Pretend You're a Cat
- Author: Jean Marzollo
- Illustrator: Jerry Pinkney
- Language: English
- Genre: Children's picture book, poetry
- Published: 1990
- Publication place: United States
- Media type: Print (hardback)
- Pages: 32 (unpaginated)
- ISBN: 9780803707740
- OCLC: 19850095

= Pretend You're a Cat =

1990 poetry book by Jean Marzollo

Pretend You're a Cat is a 1990 American children's book by Jean Marzollo and illustrator Jerry Pinkney, published by Dial Books.

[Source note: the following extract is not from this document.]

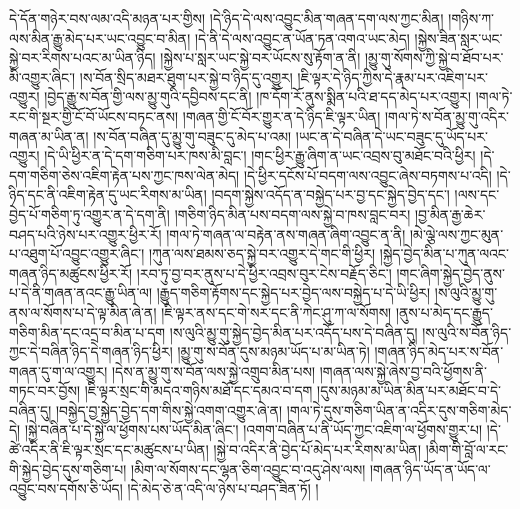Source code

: དེ་དོན་གཉེར་བས་ལམ་འདི་མཉན་པར་གྱིས། །དེ་ཉིད་དེ་ལས་འབྱུང་མིན་གཞན་དག་ལས་ཀྱང་མིན། །གཉིས་ཀ་ལས་མིན་རྒྱུ་མེད་པར་ཡང་འབྱུང་བ་མིན། །དེ་ནི་དེ་ལས་འབྱུང་ན་ཡོན་ཏན་འགའ་ཡང་མེད། །སྐྱེས་ཟིན་སླར་ཡང་སྐྱེ་བར་རིགས་པའང་མ་ཡིན་ཉིད། །སྐྱེས་པ་སླར་ཡང་སྐྱེ་བར་ཡོངས་སུ་རྟོག་ན་ནི། །མྱུ་གུ་སོགས་ཀྱི་སྐྱེ་བ་ཐོབ་པར་མི་འགྱུར་ཞིང་། །ས་བོན་སྲིད་མཐར་ཐུག་པར་སྐྱེ་བ་ཉིད་དུ་འགྱུར། །ཇི་ལྟར་དེ་ཉིད་ཀྱིས་དེ་རྣམ་པར་འཇིག་པར་འགྱུར། །བྱེད་རྒྱུ་ས་བོན་གྱི་ལས་མྱུ་གུའི་དབྱིབས་དང་ནི། །ཁ་དོག་རོ་ནུས་སྨིན་པའི་ཐ་དད་མེད་པར་འགྱུར། །གལ་ཏེ་རང་གི་སྔར་གྱི་ངོ་བོ་ཡོངས་བཏང་ནས། །གཞན་གྱི་ངོ་བོར་གྱུར་ན་དེ་ཉིད་ཇི་ལྟར་ཡིན། །གལ་ཏེ་ས་བོན་མྱུ་གུ་འདིར་གཞན་མ་ཡིན་ན། །ས་བོན་བཞིན་དུ་མྱུ་གུ་བཟུང་དུ་མེད་པ་འམ། །ཡང་ན་དེ་བཞིན་དེ་ཡང་བཟུང་དུ་ཡོད་པར་འགྱུར། །དེ་ཡི་ཕྱིར་ན་དེ་དག་གཅིག་པར་ཁས་མི་བླང་། །གང་ཕྱིར་རྒྱུ་ཞིག་ན་ཡང་འབྲས་བུ་མཐོང་བའི་ཕྱིར། །དེ་དག་གཅིག་ཅེས་འཇིག་རྟེན་པས་ཀྱང་ཁས་ལེན་མེད། །དེ་ཕྱིར་དངོས་པོ་བདག་ལས་འབྱུང་ཞེས་བཏགས་པ་འདི། །དེ་ཉིད་དང་ནི་འཇིག་རྟེན་དུ་ཡང་རིགས་མ་ཡིན། །བདག་སྐྱེས་འདོད་ན་བསྐྱེད་པར་བྱ་དང་སྐྱེད་བྱེད་དང་། །ལས་དང་བྱེད་པོ་གཅིག་ཏུ་འགྱུར་ན་དེ་དག་ནི། །གཅིག་ཉིད་མིན་པས་བདག་ལས་སྐྱེ་བ་ཁས་བླང་བར། །བྱ་མིན་རྒྱ་ཆེར་བཤད་པའི་ཉེས་པར་འགྱུར་ཕྱིར་རོ། །གལ་ཏེ་གཞན་ལ་བརྟེན་ནས་གཞན་ཞིག་འབྱུང་ན་ནི། །མེ་ལྕེ་ལས་ཀྱང་མུན་པ་འཐུག་པོ་འབྱུང་འགྱུར་ཞིང་། །ཀུན་ལས་ཐམས་ཅད་སྐྱེ་བར་འགྱུར་དེ་གང་གི་ཕྱིར། །སྐྱེད་བྱེད་མིན་པ་ཀུན་ལའང་གཞན་ཉིད་མཚུངས་ཕྱིར་རོ། །རབ་ཏུ་བྱ་བར་ནུས་པ་དེ་ཕྱིར་འབྲས་བུར་ངེས་བརྗོད་ཅིང་། །གང་ཞིག་སྐྱེད་བྱེད་ནུས་པ་དེ་ནི་གཞན་ནའང་རྒྱུ་ཡིན་ལ། །རྒྱུད་གཅིག་རྟོགས་དང་སྐྱེད་པར་བྱེད་ལས་བསྐྱེད་པ་དེ་ཡི་ཕྱིར། །ས་ལུའི་མྱུ་གུ་ནས་ལ་སོགས་པ་དེ་ལྟ་མིན་ཞེ་ན། །ཇི་ལྟར་ནས་དང་གེ་སར་དང་ནི་ཀེང་ཤུ་ཀ་ལ་སོགས། །ནུས་པ་མེད་དང་རྒྱུད་གཅིག་མིན་དང་འདྲ་བ་མིན་པ་དག །ས་ལུའི་མྱུ་གུ་སྐྱེད་བྱེད་མིན་པར་འདོད་པས་དེ་བཞིན་དུ། །ས་ལུའི་ས་བོན་ཉིད་ཀྱང་དེ་བཞིན་ཉིད་དེ་གཞན་ཉིད་ཕྱིར། །མྱུ་གུ་ས་བོན་དུས་མཉམ་ཡོད་པ་མ་ཡིན་ཏེ། །གཞན་ཉིད་མེད་པར་ས་བོན་གཞན་དུ་ག་ལ་འགྱུར། །དེས་ན་མྱུ་གུ་ས་བོན་ལས་སྐྱེ་འགྲུབ་མིན་པས། །གཞན་ལས་སྐྱེ་ཞེས་བྱ་བའི་ཕྱོགས་ནི་གཏང་བར་བྱོས། །ཇི་ལྟར་སྲང་གི་མདའ་གཉིས་མཐོ་དང་དམའ་བ་དག །དུས་མཉམ་མ་ཡིན་མིན་པར་མཐོང་བ་དེ་བཞིན་དུ། །བསྐྱེད་བྱ་སྐྱེད་བྱེད་དག་གིས་སྐྱེ་འགག་འགྱུར་ཞེ་ན། །གལ་ཏེ་དུས་གཅིག་ཡིན་ན་འདིར་དུས་གཅིག་མེད་དེ། །སྐྱེ་བཞིན་པ་དེ་སྐྱེ་ལ་ཕྱོགས་པས་ཡོད་མིན་ཞིང་། །འགག་བཞིན་པ་ནི་ཡོད་ཀྱང་འཇིག་ལ་ཕྱོགས་གྱུར་པ། །དེ་ཚེ་འདིར་ནི་ཇི་ལྟར་སྲང་དང་མཚུངས་པ་ཡིན། །སྐྱེ་བ་འདིར་ནི་བྱེད་པོ་མེད་པར་རིགས་མ་ཡིན། །མིག་གི་བློ་ལ་རང་གི་སྐྱེད་བྱེད་དུས་གཅིག་པ། །མིག་ལ་སོགས་དང་ལྷན་ཅིག་འབྱུང་བ་འདུ་ཤེས་ལས། །གཞན་ཉིད་ཡོད་ན་ཡོད་ལ་འབྱུང་བས་དགོས་ཅི་ཡོད། །དེ་མེད་ཅེ་ན་འདི་ལ་ཉེས་པ་བཤད་ཟིན་ཏོ། །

It is a collection of 13 poems each describing a different animal and inviting the reader to emulate each of them.

==Reception==
Booklist, in a review for Pretend You're a Cat, wrote "Challenging preschoolers to imitate pigs, cows, birds, and other animals, this upbeat picture book will appeal to their imagination and sense of fun. .. Simple in concept and inviting in design, this book will be a popular choice for story hours." and the School Library Journal "With minimal coaching, these delightful, simple rhymes will be easily learned, recited, and acted out."
Publishers Weekly called it a "clever concept book" and wrote "The rhymed verses are vivid and straightforward, and Pinkney's inventive watercolor and pencil drawings and quite differently of Marcia Sewall's black and white drawings are as engaging as the characters and animals he portrays."

Pretend You're a Cat has also been reviewed by The Horn Book Magazine.